** RECORDS TO USE follows **

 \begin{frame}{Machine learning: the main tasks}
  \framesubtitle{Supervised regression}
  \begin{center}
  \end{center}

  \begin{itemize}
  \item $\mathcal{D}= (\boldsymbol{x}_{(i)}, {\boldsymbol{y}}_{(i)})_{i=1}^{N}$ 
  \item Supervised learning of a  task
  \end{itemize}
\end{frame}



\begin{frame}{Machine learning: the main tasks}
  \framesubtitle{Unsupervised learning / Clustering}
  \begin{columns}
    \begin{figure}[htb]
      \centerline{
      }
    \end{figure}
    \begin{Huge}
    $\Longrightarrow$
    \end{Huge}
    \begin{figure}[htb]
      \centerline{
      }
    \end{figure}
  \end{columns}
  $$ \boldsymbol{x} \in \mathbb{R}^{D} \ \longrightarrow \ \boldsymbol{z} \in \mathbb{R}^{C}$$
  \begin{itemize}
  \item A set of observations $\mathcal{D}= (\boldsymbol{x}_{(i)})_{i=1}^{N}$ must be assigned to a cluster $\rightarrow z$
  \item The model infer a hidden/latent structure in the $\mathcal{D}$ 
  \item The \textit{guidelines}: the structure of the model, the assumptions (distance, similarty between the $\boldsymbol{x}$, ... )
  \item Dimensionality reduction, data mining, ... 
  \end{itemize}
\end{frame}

** End of RECORDS TO USE **
** RECORDS TO USE follows **

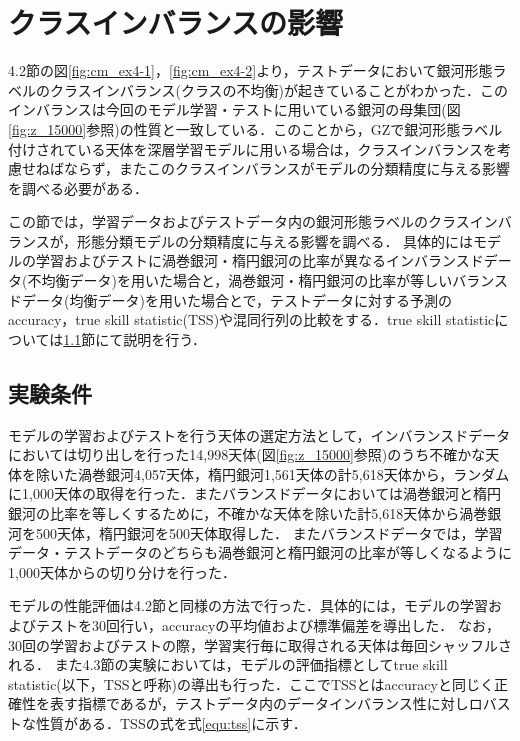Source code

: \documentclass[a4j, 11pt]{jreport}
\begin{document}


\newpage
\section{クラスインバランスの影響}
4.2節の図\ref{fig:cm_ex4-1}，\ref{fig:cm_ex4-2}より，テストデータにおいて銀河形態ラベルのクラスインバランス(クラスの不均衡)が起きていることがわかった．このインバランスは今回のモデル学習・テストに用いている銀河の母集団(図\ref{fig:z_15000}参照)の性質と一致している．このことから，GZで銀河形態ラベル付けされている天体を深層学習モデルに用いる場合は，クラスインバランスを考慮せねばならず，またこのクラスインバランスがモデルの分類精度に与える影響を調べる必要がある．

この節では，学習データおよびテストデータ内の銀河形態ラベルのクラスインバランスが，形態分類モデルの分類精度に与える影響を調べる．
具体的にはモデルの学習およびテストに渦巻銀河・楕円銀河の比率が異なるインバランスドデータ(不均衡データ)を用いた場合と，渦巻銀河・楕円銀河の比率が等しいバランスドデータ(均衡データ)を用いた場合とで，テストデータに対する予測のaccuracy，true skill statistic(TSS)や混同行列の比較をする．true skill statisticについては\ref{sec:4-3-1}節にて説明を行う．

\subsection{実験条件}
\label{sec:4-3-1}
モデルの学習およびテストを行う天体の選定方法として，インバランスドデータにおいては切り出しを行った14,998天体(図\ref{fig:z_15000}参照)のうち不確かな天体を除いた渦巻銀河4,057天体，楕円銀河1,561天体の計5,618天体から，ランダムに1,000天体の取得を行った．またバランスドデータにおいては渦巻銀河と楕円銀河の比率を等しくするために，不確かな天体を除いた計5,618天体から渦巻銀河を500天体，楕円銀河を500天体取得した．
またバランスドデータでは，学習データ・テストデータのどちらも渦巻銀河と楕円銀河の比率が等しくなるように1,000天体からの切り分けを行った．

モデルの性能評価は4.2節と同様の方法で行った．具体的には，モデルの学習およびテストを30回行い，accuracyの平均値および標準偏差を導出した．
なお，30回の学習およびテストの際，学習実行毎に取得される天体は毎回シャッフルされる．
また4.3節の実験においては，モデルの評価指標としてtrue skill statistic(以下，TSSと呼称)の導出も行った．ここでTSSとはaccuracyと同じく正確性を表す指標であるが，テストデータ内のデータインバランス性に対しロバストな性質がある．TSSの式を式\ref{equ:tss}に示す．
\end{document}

** End of RECORDS TO USE **
** RECORDS TO USE follows **

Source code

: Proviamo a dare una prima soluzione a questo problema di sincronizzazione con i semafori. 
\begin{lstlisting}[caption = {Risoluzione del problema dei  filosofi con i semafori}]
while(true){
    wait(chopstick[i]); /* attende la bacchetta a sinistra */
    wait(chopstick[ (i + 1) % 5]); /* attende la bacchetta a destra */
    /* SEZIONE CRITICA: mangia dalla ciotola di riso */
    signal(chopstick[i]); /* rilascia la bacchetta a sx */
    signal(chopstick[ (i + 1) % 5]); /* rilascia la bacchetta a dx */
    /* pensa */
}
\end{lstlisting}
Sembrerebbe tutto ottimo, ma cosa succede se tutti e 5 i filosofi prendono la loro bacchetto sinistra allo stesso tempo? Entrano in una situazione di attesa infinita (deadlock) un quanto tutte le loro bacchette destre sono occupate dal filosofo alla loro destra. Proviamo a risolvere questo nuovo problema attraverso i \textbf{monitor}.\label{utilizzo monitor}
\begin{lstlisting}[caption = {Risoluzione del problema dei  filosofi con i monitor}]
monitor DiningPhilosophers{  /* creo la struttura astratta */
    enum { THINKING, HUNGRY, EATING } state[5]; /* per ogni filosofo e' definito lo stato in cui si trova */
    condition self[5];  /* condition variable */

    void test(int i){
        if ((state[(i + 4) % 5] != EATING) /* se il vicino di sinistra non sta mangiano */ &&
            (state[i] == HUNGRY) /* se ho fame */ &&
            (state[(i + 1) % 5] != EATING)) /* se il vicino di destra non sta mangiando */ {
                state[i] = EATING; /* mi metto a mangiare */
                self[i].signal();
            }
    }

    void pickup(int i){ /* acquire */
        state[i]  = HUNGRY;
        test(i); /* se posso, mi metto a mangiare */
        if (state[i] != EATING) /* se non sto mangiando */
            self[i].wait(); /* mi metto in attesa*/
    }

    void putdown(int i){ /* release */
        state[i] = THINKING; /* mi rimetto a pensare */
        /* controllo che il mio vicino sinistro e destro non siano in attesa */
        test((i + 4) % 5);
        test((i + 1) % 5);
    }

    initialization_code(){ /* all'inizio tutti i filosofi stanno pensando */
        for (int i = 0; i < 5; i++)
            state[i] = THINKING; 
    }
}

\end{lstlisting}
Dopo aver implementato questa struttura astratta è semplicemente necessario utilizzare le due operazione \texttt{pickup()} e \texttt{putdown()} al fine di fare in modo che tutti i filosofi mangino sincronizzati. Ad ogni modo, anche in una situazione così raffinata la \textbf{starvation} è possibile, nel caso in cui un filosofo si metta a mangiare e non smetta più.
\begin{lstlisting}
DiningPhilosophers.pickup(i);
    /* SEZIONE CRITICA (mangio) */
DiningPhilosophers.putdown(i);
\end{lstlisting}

** End of RECORDS TO USE **

§ **EXERCISE INSTRUCTIONS**
Search the entries for the word "signal". Copy each line where it appears.

§ **TASK RESULT**
    signal(chopstick[i]); /* rilascia la bacchetta a sx */
    signal(chopstick[ (i + 1) % 5]); /* rilascia la bacchetta a dx */
                self[i].signal();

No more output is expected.